The printer 1 may also have a third roller 19c located between adjacent liquid ejection heads 2 and supporting the recording medium P or the conveyor belt 8. With this configuration, the third roller 19c can support the recording medium P sucked by the suction mechanism 7, making it difficult for the distance between the recording medium P and the liquid ejection head 2 to increase. This makes it possible to prevent a decrease in the image quality of the prints made by the printer 1.

In this case, the conveyor belt 8 corresponding to each ejection region R is supported by the first roller 19a, the second roller 19b, or the third roller 19c. As a result, deterioration in the image quality of the prints made by the printer 1 is even less likely to occur.

Next, we will explain how to drive the printer 1.
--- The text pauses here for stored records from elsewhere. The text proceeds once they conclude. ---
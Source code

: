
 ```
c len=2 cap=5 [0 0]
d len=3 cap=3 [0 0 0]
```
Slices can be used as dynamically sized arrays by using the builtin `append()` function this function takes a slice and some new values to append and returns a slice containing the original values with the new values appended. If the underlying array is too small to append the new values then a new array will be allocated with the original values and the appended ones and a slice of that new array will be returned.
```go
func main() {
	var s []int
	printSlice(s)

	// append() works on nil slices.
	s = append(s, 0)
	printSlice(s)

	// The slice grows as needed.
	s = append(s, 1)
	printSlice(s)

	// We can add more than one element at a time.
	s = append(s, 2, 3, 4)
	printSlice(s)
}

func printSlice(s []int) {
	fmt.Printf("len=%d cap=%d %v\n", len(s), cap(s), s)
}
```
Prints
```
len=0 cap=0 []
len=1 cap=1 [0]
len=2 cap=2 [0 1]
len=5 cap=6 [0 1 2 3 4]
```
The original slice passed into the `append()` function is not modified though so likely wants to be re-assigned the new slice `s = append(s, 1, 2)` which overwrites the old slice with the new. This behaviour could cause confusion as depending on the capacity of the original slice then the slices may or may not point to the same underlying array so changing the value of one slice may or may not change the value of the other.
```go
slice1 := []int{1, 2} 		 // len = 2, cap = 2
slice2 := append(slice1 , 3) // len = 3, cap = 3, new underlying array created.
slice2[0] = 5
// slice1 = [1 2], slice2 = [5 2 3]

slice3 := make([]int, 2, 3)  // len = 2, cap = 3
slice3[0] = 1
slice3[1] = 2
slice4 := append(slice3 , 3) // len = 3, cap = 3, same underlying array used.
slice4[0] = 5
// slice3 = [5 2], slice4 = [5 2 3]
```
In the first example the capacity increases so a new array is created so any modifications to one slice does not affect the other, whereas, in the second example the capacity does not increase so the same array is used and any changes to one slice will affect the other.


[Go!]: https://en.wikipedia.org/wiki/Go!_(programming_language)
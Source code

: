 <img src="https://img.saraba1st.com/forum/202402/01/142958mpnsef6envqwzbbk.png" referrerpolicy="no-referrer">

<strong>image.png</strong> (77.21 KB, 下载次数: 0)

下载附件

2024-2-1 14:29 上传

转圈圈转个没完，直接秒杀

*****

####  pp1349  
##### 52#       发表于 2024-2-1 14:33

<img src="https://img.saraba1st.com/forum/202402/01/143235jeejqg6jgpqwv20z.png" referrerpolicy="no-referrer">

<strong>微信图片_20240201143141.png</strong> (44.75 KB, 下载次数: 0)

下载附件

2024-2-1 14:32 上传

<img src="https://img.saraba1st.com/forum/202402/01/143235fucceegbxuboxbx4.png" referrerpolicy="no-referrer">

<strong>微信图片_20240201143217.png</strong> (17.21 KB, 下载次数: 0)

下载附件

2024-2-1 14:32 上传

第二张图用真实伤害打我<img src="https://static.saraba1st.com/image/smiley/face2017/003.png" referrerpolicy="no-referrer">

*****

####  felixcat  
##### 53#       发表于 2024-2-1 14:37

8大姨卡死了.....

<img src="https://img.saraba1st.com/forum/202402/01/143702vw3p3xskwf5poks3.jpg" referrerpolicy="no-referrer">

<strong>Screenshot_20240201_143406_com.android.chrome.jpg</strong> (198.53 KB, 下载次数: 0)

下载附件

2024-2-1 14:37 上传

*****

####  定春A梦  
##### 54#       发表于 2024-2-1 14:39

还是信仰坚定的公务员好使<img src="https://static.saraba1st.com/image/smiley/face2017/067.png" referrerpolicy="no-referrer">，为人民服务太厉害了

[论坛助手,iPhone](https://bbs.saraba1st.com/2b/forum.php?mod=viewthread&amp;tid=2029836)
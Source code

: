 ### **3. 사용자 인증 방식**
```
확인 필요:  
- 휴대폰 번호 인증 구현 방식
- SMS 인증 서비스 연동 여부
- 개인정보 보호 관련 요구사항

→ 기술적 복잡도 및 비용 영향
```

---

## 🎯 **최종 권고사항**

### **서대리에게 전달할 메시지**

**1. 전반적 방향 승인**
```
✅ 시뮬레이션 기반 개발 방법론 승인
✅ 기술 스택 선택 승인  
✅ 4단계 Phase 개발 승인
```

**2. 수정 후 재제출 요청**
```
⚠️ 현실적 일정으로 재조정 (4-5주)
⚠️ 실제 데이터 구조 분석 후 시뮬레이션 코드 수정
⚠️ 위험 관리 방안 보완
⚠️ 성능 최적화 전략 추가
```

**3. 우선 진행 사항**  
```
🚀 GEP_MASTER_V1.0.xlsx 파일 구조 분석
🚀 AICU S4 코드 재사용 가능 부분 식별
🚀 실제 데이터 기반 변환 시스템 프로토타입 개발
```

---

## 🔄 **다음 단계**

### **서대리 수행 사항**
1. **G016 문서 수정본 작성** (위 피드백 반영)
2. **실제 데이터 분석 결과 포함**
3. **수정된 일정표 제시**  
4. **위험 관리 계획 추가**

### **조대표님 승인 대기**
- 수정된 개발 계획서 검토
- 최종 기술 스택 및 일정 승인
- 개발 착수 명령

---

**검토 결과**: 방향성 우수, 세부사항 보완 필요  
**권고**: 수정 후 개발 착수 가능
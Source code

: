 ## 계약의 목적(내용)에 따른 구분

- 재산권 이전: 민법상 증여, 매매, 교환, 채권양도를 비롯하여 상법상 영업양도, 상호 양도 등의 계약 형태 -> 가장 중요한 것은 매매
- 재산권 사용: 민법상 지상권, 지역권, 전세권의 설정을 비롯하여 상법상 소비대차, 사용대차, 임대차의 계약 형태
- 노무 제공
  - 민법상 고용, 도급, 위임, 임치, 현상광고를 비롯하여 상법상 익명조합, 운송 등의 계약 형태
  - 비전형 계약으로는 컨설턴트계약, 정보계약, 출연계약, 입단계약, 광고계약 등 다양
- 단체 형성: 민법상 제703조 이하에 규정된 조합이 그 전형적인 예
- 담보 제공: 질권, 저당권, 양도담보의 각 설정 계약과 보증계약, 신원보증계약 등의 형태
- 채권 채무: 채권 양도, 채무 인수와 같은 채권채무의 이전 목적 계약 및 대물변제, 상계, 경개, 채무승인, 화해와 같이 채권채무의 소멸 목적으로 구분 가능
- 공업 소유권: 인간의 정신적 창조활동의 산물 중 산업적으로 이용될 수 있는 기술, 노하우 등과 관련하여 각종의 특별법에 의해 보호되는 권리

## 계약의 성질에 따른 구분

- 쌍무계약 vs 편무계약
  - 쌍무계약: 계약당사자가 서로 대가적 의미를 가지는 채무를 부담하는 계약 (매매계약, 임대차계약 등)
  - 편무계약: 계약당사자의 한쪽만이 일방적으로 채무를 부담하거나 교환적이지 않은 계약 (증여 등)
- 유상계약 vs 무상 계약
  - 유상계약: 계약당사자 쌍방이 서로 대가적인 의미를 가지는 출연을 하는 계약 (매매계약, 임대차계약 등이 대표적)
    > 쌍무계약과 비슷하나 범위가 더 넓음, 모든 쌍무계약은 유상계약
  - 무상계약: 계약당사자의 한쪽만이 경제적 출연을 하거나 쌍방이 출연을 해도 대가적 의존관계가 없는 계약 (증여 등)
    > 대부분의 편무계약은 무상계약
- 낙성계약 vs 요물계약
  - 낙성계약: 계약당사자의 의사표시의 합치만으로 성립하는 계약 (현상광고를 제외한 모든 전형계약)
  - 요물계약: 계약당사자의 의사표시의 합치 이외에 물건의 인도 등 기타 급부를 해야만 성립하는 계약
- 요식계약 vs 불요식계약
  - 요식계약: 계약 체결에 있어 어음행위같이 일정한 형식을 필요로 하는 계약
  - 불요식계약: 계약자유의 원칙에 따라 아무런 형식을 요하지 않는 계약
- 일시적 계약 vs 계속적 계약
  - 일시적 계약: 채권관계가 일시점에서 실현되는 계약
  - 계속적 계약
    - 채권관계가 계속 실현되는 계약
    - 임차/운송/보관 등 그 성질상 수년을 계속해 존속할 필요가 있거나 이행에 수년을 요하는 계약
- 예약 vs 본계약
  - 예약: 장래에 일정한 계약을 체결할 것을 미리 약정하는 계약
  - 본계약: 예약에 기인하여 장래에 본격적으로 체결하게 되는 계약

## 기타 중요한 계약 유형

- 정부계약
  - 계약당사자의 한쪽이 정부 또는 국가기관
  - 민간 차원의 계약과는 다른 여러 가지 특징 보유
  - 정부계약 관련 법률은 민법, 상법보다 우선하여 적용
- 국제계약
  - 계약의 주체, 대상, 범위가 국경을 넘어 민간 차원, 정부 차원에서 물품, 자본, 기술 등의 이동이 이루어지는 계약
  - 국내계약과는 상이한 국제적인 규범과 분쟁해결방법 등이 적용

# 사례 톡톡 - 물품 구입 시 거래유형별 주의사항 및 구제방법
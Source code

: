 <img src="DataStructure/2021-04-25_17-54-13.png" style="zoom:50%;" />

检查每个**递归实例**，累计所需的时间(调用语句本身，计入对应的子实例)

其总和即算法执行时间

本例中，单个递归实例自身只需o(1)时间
When the printer 1 starts to operate, it activates the suction mechanism 7 and drives the rotary fan 5. The suction mechanism 7 sucks in the air in space A, reducing the pressure inside space A. This creates a flow of air that passes through multiple holes 8c formed in the conveyor belt 8 that defines space A and passes toward the inside of space A. The air that has flowed in is then exhausted from the underside of the rotary fan 5 through the opening in the sealing plate 25. This air flow causes the suction mechanism 7 to suck in any ink mist remaining inside the printer 1.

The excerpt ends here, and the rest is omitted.